Обычно Сэмми и Томми расставались у передней калитки и расходились в разные стороны: один – на станцию, другой – в школу. Со второго по шестой класс они на прощание жали друг другу руки, но этот обычай, мелкая веха дня, которую Сэмми любил, теперь, видимо, навсегда заброшена. Сэмми не понял, почему так вышло и кто решил ее забросить.
– А ты тогда можешь остаться и, знаешь, нарисовать мой стрип.
– Это, наверное, здравая мысль.
Сэмми осторожно спихнул дымящийся пудинг из масла и яиц Томми на тарелку.
– Извини, – сказал он, – салями кончилась.

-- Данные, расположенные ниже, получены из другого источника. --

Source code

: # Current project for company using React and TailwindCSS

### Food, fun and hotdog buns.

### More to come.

– Ну естественно, – откликнулся Томми.
– Я вставила в список, – сказала Роза.
Все ненадолго примолкли – Роза на стуле со своей кружкой, Сэмми у кухонного прилавка с куском хлеба в руке – и посмотрели, как Томми забрасывает еду в рот. Что-что, а поесть Томми любил. Мальчик-тростиночка исчез под плащом из мускулов и жира; честно говоря, выглядел он полноватым. Прошло тридцать семь секунд – болтунья исчезла. Томми оторвал взгляд от тарелки.

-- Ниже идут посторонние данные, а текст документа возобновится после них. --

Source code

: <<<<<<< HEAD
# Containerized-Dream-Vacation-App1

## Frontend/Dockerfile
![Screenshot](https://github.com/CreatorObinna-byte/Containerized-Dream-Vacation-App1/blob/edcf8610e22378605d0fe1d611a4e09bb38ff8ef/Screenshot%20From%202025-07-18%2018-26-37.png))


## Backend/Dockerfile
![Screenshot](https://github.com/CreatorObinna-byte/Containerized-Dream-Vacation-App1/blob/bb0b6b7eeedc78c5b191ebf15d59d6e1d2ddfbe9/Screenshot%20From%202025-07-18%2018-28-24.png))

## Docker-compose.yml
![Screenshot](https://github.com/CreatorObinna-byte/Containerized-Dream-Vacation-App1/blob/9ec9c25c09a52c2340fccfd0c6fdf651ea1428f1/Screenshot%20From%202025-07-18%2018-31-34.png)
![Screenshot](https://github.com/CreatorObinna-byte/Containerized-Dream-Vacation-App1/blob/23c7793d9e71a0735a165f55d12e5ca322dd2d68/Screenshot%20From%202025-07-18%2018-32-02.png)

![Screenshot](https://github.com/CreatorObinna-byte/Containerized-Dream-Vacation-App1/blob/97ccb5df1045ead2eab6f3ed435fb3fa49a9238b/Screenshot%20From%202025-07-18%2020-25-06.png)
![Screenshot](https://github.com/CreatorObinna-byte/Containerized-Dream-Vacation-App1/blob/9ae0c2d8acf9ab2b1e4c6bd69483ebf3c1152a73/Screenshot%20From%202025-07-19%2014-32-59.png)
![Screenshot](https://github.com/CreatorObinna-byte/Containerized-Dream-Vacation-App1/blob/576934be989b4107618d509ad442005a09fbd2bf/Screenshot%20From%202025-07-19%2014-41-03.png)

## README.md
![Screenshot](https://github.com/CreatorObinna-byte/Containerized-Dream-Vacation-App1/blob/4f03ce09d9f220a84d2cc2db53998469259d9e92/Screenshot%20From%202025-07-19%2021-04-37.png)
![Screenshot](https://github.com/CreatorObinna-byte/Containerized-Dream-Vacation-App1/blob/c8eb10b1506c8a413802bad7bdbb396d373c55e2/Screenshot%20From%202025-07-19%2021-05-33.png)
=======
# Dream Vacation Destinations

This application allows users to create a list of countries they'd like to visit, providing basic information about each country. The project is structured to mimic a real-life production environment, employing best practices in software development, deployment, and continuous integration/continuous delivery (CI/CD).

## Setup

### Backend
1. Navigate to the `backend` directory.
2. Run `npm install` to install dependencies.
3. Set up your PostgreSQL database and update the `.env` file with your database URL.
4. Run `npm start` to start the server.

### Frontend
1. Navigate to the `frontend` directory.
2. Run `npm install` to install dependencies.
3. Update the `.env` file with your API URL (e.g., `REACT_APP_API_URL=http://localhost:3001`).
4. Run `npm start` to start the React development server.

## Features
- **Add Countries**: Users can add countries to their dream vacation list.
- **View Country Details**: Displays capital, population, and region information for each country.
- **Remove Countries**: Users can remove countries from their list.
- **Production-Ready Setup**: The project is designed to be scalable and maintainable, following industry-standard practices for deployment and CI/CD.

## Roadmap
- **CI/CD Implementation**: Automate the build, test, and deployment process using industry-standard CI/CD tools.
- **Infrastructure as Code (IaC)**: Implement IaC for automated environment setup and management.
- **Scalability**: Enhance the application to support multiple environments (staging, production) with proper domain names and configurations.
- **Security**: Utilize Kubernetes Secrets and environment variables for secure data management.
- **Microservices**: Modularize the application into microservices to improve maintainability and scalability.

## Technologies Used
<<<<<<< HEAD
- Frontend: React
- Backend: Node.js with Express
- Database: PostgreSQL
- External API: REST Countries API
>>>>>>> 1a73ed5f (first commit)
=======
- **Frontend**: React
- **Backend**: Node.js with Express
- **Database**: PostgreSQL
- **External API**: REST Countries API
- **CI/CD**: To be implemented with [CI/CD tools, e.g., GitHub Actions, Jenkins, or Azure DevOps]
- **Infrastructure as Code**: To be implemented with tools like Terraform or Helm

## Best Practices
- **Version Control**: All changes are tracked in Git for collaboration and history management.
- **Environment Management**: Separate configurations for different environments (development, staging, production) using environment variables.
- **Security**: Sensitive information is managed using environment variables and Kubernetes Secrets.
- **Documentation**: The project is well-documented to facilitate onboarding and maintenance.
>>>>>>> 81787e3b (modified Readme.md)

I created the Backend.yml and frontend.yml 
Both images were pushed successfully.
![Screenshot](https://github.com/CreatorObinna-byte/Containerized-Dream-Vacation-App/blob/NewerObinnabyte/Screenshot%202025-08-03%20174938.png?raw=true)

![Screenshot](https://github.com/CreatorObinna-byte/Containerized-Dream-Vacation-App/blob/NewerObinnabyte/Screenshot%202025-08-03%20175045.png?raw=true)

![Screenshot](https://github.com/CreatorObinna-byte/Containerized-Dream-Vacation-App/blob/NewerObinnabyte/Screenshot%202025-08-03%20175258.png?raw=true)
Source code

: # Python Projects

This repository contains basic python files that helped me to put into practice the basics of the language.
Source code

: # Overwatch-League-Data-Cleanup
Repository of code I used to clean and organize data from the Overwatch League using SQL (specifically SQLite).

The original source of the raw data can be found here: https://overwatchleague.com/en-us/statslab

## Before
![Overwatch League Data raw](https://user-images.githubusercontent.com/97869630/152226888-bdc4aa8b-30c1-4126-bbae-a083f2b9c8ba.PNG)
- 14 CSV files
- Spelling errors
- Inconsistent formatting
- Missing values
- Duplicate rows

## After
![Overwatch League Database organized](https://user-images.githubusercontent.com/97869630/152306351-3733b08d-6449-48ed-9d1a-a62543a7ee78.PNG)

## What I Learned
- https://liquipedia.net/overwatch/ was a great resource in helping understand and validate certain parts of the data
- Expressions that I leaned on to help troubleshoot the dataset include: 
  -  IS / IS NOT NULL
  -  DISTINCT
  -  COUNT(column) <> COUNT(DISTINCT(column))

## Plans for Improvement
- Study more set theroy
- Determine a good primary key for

– Почему на меня все смотрят? – спросил он. – Я ничего не сделал.
Роза и Сэмми расхохотались. Потом Роза перестала смеяться и устремила взгляд на сына – она всегда чуточку косила, если высказывалась веско.
– Том, – произнесла она, – ты же не собираешься опять в город?
Томми потряс головой.
– И тем не менее, – сказал Сэмми, – я тебя провожу.
– Ты меня отвези, – предложил Томми. – Раз ты мне не веришь.
– Ну а чего бы нет? – ответил Сэмми.
Если отогнать машину на станцию, Роза не сможет поехать в магазин, или на пляж, или в библиотеку «за вдохновением». Тогда она, скорее, останется дома рисовать.